• **PROBLEM TO WORK ON**
If a line in the listing below has the string "indruk", copy it out.

• **DATA TO PROCESS**
-*-*-
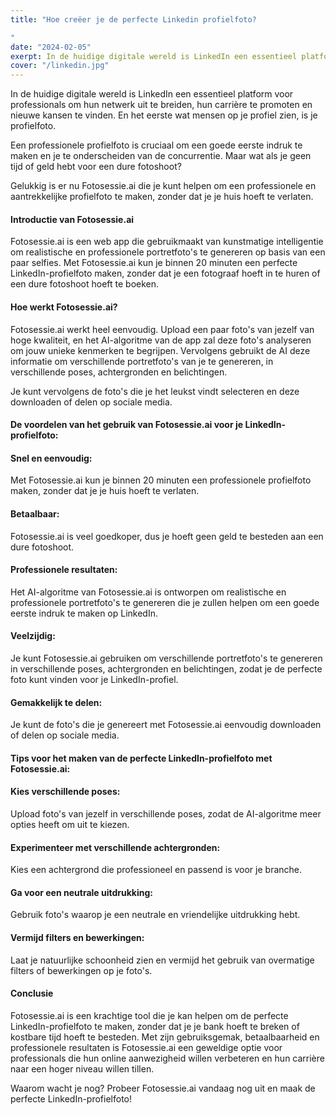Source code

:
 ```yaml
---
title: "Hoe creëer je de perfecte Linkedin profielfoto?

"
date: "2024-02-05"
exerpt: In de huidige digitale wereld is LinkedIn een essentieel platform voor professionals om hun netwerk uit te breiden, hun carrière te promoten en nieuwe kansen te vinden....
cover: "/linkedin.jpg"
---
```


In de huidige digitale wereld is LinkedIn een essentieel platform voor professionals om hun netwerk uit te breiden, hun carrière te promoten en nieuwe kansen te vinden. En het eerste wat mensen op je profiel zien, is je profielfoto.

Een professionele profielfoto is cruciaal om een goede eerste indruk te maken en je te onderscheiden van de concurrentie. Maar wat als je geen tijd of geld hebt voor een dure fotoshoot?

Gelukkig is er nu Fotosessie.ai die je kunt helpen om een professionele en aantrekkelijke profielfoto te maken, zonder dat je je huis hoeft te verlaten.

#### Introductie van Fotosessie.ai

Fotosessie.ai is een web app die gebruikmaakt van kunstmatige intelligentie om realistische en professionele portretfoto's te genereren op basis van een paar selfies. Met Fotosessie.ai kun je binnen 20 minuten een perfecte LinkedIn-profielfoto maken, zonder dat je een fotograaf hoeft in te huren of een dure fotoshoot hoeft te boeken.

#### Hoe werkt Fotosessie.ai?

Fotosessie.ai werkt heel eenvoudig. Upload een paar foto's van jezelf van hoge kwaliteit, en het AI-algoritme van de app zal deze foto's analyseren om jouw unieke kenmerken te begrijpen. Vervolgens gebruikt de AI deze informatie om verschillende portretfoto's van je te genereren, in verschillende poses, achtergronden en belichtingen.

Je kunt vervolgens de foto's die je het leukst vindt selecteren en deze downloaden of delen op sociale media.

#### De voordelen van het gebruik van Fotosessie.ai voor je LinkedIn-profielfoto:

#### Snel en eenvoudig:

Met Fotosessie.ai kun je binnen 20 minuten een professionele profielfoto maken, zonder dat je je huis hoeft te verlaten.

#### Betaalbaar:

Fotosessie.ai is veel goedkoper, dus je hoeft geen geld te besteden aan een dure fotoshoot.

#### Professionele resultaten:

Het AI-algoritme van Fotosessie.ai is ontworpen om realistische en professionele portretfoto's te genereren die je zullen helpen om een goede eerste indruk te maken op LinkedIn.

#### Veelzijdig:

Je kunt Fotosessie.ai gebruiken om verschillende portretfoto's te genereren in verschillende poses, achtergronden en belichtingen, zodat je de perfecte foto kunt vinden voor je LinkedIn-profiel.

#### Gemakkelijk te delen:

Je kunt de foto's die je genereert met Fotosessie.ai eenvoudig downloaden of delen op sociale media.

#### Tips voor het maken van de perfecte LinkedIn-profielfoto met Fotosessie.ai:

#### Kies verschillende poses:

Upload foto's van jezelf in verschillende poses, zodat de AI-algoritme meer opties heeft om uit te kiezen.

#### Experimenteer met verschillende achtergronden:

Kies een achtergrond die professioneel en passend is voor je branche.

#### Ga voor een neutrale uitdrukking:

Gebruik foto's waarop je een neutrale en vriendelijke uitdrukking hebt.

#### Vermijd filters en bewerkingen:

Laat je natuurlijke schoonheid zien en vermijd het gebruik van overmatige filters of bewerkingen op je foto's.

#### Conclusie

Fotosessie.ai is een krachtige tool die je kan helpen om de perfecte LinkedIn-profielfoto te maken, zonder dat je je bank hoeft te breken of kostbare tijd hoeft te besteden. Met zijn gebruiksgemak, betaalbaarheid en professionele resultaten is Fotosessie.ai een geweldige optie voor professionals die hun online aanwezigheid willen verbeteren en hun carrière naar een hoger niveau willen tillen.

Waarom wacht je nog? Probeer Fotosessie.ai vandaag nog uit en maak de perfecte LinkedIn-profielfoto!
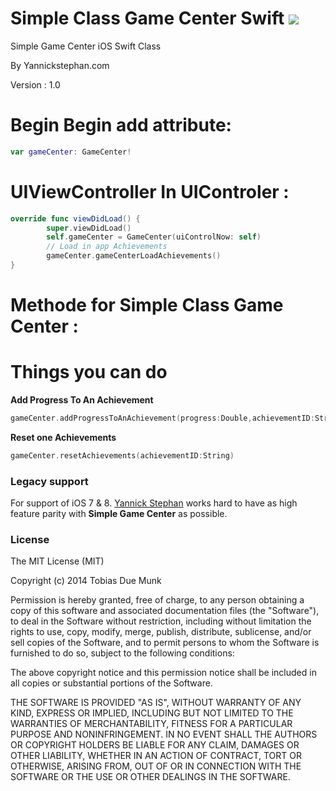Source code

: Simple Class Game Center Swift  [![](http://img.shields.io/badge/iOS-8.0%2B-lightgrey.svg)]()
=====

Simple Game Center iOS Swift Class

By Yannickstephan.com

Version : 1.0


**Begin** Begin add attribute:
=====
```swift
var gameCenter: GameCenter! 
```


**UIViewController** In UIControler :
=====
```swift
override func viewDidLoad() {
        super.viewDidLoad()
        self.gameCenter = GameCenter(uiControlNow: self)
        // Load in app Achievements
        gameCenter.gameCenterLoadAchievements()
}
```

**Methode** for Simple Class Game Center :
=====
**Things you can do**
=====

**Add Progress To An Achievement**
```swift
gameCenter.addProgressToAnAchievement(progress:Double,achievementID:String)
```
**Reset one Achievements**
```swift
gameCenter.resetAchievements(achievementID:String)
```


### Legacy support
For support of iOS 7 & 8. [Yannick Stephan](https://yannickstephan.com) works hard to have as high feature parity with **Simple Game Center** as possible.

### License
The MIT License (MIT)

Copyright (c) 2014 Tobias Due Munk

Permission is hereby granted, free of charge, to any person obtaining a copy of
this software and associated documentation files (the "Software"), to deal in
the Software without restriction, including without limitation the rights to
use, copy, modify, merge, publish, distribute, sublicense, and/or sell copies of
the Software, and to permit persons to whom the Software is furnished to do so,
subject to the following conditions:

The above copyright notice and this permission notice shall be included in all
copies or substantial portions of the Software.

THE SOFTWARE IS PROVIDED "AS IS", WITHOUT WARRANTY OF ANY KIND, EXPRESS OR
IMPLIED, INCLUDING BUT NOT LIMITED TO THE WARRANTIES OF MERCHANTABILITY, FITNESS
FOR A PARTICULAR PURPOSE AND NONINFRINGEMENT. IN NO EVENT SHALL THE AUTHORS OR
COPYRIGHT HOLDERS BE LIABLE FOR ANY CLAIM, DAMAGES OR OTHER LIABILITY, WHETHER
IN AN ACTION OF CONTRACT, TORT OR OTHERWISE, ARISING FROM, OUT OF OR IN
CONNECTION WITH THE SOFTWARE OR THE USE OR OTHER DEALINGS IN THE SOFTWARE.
-*-*-
• **TASK ANSWER**
Een professionele profielfoto is cruciaal om een goede eerste indruk te maken en je te onderscheiden van de concurrentie. Maar wat als je geen tijd of geld hebt voor een dure fotoshoot?
Het AI-algoritme van Fotosessie.ai is ontworpen om realistische en professionele portretfoto's te genereren die je zullen helpen om een goede eerste indruk te maken op LinkedIn.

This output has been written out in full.